INFORMATION Block Start

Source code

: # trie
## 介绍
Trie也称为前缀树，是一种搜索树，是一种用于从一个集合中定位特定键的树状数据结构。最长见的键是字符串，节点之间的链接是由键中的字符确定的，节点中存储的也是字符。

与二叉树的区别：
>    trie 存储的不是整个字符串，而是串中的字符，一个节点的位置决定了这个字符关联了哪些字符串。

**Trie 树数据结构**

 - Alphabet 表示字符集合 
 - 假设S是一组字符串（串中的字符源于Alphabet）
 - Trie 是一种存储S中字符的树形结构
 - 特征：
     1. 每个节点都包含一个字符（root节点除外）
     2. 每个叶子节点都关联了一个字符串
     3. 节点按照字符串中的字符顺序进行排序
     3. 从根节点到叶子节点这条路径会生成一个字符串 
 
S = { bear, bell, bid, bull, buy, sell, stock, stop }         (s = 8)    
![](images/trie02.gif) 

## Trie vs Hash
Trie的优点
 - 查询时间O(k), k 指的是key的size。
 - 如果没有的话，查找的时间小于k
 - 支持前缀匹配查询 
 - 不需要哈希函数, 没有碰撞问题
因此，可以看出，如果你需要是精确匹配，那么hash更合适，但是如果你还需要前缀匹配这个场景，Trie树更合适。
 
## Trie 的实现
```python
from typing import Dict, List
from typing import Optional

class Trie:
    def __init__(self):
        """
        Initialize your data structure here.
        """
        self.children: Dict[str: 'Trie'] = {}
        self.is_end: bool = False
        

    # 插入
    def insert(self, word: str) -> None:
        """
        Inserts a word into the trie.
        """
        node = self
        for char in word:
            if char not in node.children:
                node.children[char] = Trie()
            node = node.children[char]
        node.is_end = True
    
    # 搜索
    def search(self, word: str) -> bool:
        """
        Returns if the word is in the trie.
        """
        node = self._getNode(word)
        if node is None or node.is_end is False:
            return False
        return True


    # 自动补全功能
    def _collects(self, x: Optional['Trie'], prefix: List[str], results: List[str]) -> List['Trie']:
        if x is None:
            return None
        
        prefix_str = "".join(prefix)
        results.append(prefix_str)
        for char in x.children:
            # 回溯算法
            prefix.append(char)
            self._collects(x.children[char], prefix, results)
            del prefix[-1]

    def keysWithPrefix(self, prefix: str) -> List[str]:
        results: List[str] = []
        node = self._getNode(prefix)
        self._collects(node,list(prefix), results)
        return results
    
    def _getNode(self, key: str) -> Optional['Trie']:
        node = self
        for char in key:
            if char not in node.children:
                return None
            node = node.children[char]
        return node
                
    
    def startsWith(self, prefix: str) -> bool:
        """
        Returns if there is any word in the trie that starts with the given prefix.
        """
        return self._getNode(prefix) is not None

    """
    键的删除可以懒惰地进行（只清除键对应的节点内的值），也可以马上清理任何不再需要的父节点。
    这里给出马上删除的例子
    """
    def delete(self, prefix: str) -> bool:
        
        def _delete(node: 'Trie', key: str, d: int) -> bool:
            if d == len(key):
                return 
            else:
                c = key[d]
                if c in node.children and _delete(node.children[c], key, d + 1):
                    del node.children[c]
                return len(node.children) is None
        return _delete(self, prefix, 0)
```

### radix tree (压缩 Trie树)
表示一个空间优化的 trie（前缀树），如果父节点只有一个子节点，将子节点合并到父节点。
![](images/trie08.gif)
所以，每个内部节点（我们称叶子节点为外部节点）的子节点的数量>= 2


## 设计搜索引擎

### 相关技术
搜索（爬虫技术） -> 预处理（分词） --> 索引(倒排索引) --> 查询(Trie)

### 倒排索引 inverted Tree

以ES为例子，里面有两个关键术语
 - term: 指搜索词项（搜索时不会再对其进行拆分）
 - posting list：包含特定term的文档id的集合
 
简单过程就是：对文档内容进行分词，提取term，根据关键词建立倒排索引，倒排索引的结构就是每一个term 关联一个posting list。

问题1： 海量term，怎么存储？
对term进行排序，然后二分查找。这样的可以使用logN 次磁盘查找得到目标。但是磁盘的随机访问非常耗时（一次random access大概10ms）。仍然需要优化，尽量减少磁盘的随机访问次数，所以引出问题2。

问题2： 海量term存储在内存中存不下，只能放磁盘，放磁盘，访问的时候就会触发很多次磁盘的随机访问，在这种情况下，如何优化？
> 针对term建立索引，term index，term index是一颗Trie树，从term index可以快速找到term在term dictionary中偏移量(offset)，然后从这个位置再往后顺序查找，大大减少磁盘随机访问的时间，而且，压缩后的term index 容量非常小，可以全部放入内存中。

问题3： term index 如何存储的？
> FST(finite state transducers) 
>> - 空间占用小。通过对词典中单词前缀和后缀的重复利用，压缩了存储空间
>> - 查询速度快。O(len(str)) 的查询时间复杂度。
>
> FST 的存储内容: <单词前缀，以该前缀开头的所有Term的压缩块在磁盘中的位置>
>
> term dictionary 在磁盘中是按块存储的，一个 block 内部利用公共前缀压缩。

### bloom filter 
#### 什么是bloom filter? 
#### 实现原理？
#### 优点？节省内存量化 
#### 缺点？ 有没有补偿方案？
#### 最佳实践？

INFORMATION Block End

> **EXERCISE INSTRUCTIONS**
Write out the records again so that each line matches the original exactly.

> **EXPECTED ANSWER**
Source code

: # trie
## 介绍
Trie也称为前缀树，是一种搜索树，是一种用于从一个集合中定位特定键的树状数据结构。最长见的键是字符串，节点之间的链接是由键中的字符确定的，节点中存储的也是字符。

与二叉树的区别：
>    trie 存储的不是整个字符串，而是串中的字符，一个节点的位置决定了这个字符关联了哪些字符串。

**Trie 树数据结构**

 - Alphabet 表示字符集合 
 - 假设S是一组字符串（串中的字符源于Alphabet）
 - Trie 是一种存储S中字符的树形结构
 - 特征：
     1. 每个节点都包含一个字符（root节点除外）
     2. 每个叶子节点都关联了一个字符串
     3. 节点按照字符串中的字符顺序进行排序
     3. 从根节点到叶子节点这条路径会生成一个字符串 
 
S = { bear, bell, bid, bull, buy, sell, stock, stop }         (s = 8)    
![](images/trie02.gif) 

## Trie vs Hash
Trie的优点
 - 查询时间O(k), k 指的是key的size。
 - 如果没有的话，查找的时间小于k
 - 支持前缀匹配查询 
 - 不需要哈希函数, 没有碰撞问题
因此，可以看出，如果你需要是精确匹配，那么hash更合适，但是如果你还需要前缀匹配这个场景，Trie树更合适。
 
## Trie 的实现
```python
from typing import Dict, List
from typing import Optional

class Trie:
    def __init__(self):
        """
        Initialize your data structure here.
        """
        self.children: Dict[str: 'Trie'] = {}
        self.is_end: bool = False
        

    # 插入
    def insert(self, word: str) -> None:
        """
        Inserts a word into the trie.
        """
        node = self
        for char in word:
            if char not in node.children:
                node.children[char] = Trie()
            node = node.children[char]
        node.is_end = True
    
    # 搜索
    def search(self, word: str) -> bool:
        """
        Returns if the word is in the trie.
        """
        node = self._getNode(word)
        if node is None or node.is_end is False:
            return False
        return True


    # 自动补全功能
    def _collects(self, x: Optional['Trie'], prefix: List[str], results: List[str]) -> List['Trie']:
        if x is None:
            return None
        
        prefix_str = "".join(prefix)
        results.append(prefix_str)
        for char in x.children:
            # 回溯算法
            prefix.append(char)
            self._collects(x.children[char], prefix, results)
            del prefix[-1]

    def keysWithPrefix(self, prefix: str) -> List[str]:
        results: List[str] = []
        node = self._getNode(prefix)
        self._collects(node,list(prefix), results)
        return results
    
    def _getNode(self, key: str) -> Optional['Trie']:
        node = self
        for char in key:
            if char not in node.children:
                return None
            node = node.children[char]
        return node
                
    
    def startsWith(self, prefix: str) -> bool:
        """
        Returns if there is any word in the trie that starts with the given prefix.
        """
        return self._getNode(prefix) is not None

    """
    键的删除可以懒惰地进行（只清除键对应的节点内的值），也可以马上清理任何不再需要的父节点。
    这里给出马上删除的例子
    """
    def delete(self, prefix: str) -> bool:
        
        def _delete(node: 'Trie', key: str, d: int) -> bool:
            if d == len(key):
                return 
            else:
                c = key[d]
                if c in node.children and _delete(node.children[c], key, d + 1):
                    del node.children[c]
                return len(node.children) is None
        return _delete(self, prefix, 0)
```

### radix tree (压缩 Trie树)
表示一个空间优化的 trie（前缀树），如果父节点只有一个子节点，将子节点合并到父节点。
![](images/trie08.gif)
所以，每个内部节点（我们称叶子节点为外部节点）的子节点的数量>= 2


## 设计搜索引擎

### 相关技术
搜索（爬虫技术） -> 预处理（分词） --> 索引(倒排索引) --> 查询(Trie)

### 倒排索引 inverted Tree

以ES为例子，里面有两个关键术语
 - term: 指搜索词项（搜索时不会再对其进行拆分）
 - posting list：包含特定term的文档id的集合
 
简单过程就是：对文档内容进行分词，提取term，根据关键词建立倒排索引，倒排索引的结构就是每一个term 关联一个posting list。

问题1： 海量term，怎么存储？
对term进行排序，然后二分查找。这样的可以使用logN 次磁盘查找得到目标。但是磁盘的随机访问非常耗时（一次random access大概10ms）。仍然需要优化，尽量减少磁盘的随机访问次数，所以引出问题2。

问题2： 海量term存储在内存中存不下，只能放磁盘，放磁盘，访问的时候就会触发很多次磁盘的随机访问，在这种情况下，如何优化？
> 针对term建立索引，term index，term index是一颗Trie树，从term index可以快速找到term在term dictionary中偏移量(offset)，然后从这个位置再往后顺序查找，大大减少磁盘随机访问的时间，而且，压缩后的term index 容量非常小，可以全部放入内存中。

问题3： term index 如何存储的？
> FST(finite state transducers) 
>> - 空间占用小。通过对词典中单词前缀和后缀的重复利用，压缩了存储空间
>> - 查询速度快。O(len(str)) 的查询时间复杂度。
>
> FST 的存储内容: <单词前缀，以该前缀开头的所有Term的压缩块在磁盘中的位置>
>
> term dictionary 在磁盘中是按块存储的，一个 block 内部利用公共前缀压缩。

### bloom filter 
#### 什么是bloom filter? 
#### 实现原理？
#### 优点？节省内存量化 
#### 缺点？ 有没有补偿方案？
#### 最佳实践？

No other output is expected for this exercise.